Assigned task: Reproduce the records below exactly, leaving out any pictures.
+ + + +
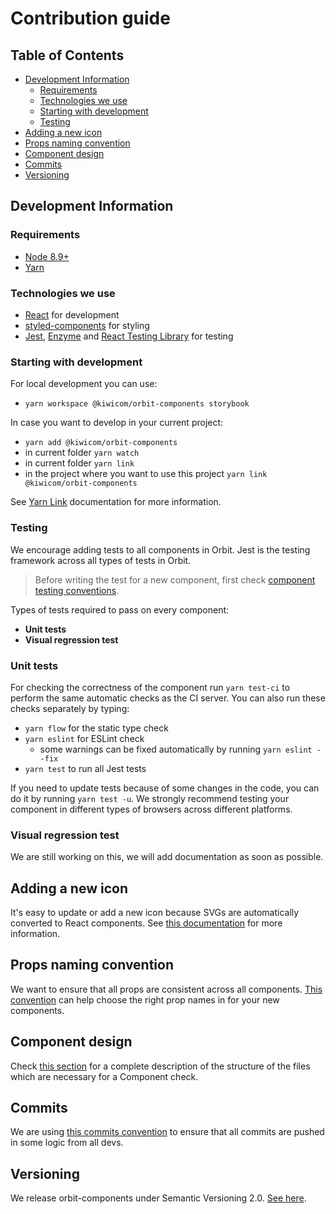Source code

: # Contribution guide

## Table of Contents

- [Development Information](#development-information)
  - [Requirements](#requirements)
  - [Technologies we use](#technologies-we-use)
  - [Starting with development](#starting-with-development)
  - [Testing](#testing)
- [Adding a new icon](#adding-a-new-icon)
- [Props naming convention](#props-naming-convention)
- [Component design](#component-design)
- [Commits](#commits)
- [Versioning](#versioning)

## Development Information

### Requirements

- [Node 8.9+](https://nodejs.org/en/)
- [Yarn](https://yarnpkg.com/en/)

### Technologies we use

- [React](https://reactjs.org/docs/getting-started.html) for development
- [styled-components](https://www.styled-components.com/docs) for styling
- [Jest](http://airbnb.io/enzyme/docs/guides/jest.html), [Enzyme](https://airbnb.io/enzyme/docs/api/) and [React Testing Library](https://testing-library.com/docs/react-testing-library/api) for testing

### Starting with development

For local development you can use:

- `yarn workspace @kiwicom/orbit-components storybook`

In case you want to develop in your current project:

- `yarn add @kiwicom/orbit-components`
- in current folder `yarn watch`
- in current folder `yarn link`
- in the project where you want to use this project `yarn link @kiwicom/orbit-components`

See [Yarn Link](https://yarnpkg.com/lang/en/docs/cli/link/) documentation for more information.

### Testing

We encourage adding tests to all components in Orbit. Jest is the testing framework across all types of tests in Orbit.

> Before writing the test for a new component, first check [component testing conventions](./testing-conventions.md).

Types of tests required to pass on every component:

- **Unit tests**
- **Visual regression test**

### Unit tests

For checking the correctness of the component run `yarn test-ci` to perform the same automatic checks as the CI server. You can also run these checks separately by typing:

- `yarn flow` for the static type check
- `yarn eslint` for ESLint check
  - some warnings can be fixed automatically by running `yarn eslint --fix`
- `yarn test` to run all Jest tests

If you need to update tests because of some changes in the code, you can do it by running `yarn test -u`. We strongly recommend testing your component in different types of browsers across different platforms.

### Visual regression test

We are still working on this, we will add documentation as soon as possible.

## Adding a new icon

It's easy to update or add a new icon because SVGs are automatically converted to React components. See [this documentation](./icons.md) for more information.

## Props naming convention

We want to ensure that all props are consistent across all components. [This convention](./props-convention.md) can help choose the right prop names in for your new components.

## Component design

Check [this section](./component-design.md) for a complete description of the structure of the files which are necessary for a Component check.

## Commits

We are using [this commits convention](./commits.md) to ensure that all commits are pushed in some logic from all devs.

## Versioning

We release orbit-components under Semantic Versioning 2.0. [See here](https://semver.org/).
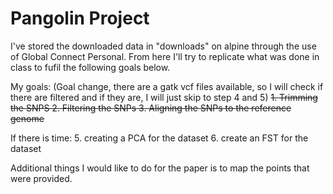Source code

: # Pangolin Project
I've stored the downloaded data in "downloads" on alpine through the use of Global Connect Personal. From here I'll try to replicate what was done in class to fufil the following goals below. 

My goals: (Goal change, there are a gatk vcf files available, so I will check if there are filtered and if they are, I will just skip to step 4 and 5)
~~1. Trimming the SNPS 2. Filtering the SNPs 3. Aligning the SNPs to the reference genome~~


If there is time: 
5. creating a PCA for the dataset
6. create an FST for the dataset

Additional things I would like to do for the paper is to map the points that were provided. 
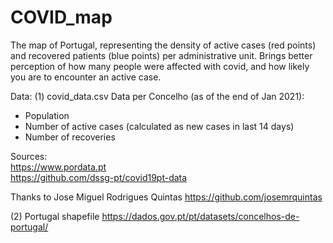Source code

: # COVID_map
The map of Portugal, representing the density of active cases (red points) and recovered patients (blue points) per administrative unit.  Brings better perception of how many people were affected with covid, and how likely you are to encounter an active case.

Data:
(1) covid_data.csv 
Data per Concelho (as of the end of Jan 2021): 
- Population
- Number of active cases (calculated as new cases in last 14 days)
- Number of recoveries

Sources:  
https://www.pordata.pt  
https://github.com/dssg-pt/covid19pt-data

Thanks to Jose Miguel Rodrigues Quintas
https://github.com/josemrquintas

(2) Portugal shapefile
https://dados.gov.pt/pt/datasets/concelhos-de-portugal/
+ + + +
Task result:
Source code

: # Contribution guide

## Table of Contents

- [Development Information](#development-information)
  - [Requirements](#requirements)
  - [Technologies we use](#technologies-we-use)
  - [Starting with development](#starting-with-development)
  - [Testing](#testing)
- [Adding a new icon](#adding-a-new-icon)
- [Props naming convention](#props-naming-convention)
- [Component design](#component-design)
- [Commits](#commits)
- [Versioning](#versioning)

## Development Information

### Requirements

- [Node 8.9+](https://nodejs.org/en/)
- [Yarn](https://yarnpkg.com/en/)

### Technologies we use

- [React](https://reactjs.org/docs/getting-started.html) for development
- [styled-components](https://www.styled-components.com/docs) for styling
- [Jest](http://airbnb.io/enzyme/docs/guides/jest.html), [Enzyme](https://airbnb.io/enzyme/docs/api/) and [React Testing Library](https://testing-library.com/docs/react-testing-library/api) for testing

### Starting with development

For local development you can use:

- `yarn workspace @kiwicom/orbit-components storybook`

In case you want to develop in your current project:

- `yarn add @kiwicom/orbit-components`
- in current folder `yarn watch`
- in current folder `yarn link`
- in the project where you want to use this project `yarn link @kiwicom/orbit-components`

See [Yarn Link](https://yarnpkg.com/lang/en/docs/cli/link/) documentation for more information.

### Testing

We encourage adding tests to all components in Orbit. Jest is the testing framework across all types of tests in Orbit.

> Before writing the test for a new component, first check [component testing conventions](./testing-conventions.md).

Types of tests required to pass on every component:

- **Unit tests**
- **Visual regression test**

### Unit tests

For checking the correctness of the component run `yarn test-ci` to perform the same automatic checks as the CI server. You can also run these checks separately by typing:

- `yarn flow` for the static type check
- `yarn eslint` for ESLint check
  - some warnings can be fixed automatically by running `yarn eslint --fix`
- `yarn test` to run all Jest tests

If you need to update tests because of some changes in the code, you can do it by running `yarn test -u`. We strongly recommend testing your component in different types of browsers across different platforms.

### Visual regression test

We are still working on this, we will add documentation as soon as possible.

## Adding a new icon

It's easy to update or add a new icon because SVGs are automatically converted to React components. See [this documentation](./icons.md) for more information.

## Props naming convention

We want to ensure that all props are consistent across all components. [This convention](./props-convention.md) can help choose the right prop names in for your new components.

## Component design

Check [this section](./component-design.md) for a complete description of the structure of the files which are necessary for a Component check.

## Commits

We are using [this commits convention](./commits.md) to ensure that all commits are pushed in some logic from all devs.

## Versioning

We release orbit-components under Semantic Versioning 2.0. [See here](https://semver.org/).
Source code

: # Pangolin Project
I've stored the downloaded data in "downloads" on alpine through the use of Global Connect Personal. From here I'll try to replicate what was done in class to fufil the following goals below. 

My goals: (Goal change, there are a gatk vcf files available, so I will check if there are filtered and if they are, I will just skip to step 4 and 5)
~~1. Trimming the SNPS 2. Filtering the SNPs 3. Aligning the SNPs to the reference genome~~


If there is time: 
5. creating a PCA for the dataset
6. create an FST for the dataset

Additional things I would like to do for the paper is to map the points that were provided. 
Source code

: # COVID_map
The map of Portugal, representing the density of active cases (red points) and recovered patients (blue points) per administrative unit.  Brings better perception of how many people were affected with covid, and how likely you are to encounter an active case.

Data:
(1) covid_data.csv 
Data per Concelho (as of the end of Jan 2021): 
- Population
- Number of active cases (calculated as new cases in last 14 days)
- Number of recoveries

Sources:  
https://www.pordata.pt  
https://github.com/dssg-pt/covid19pt-data

Thanks to Jose Miguel Rodrigues Quintas
https://github.com/josemrquintas

(2) Portugal shapefile
https://dados.gov.pt/pt/datasets/concelhos-de-portugal/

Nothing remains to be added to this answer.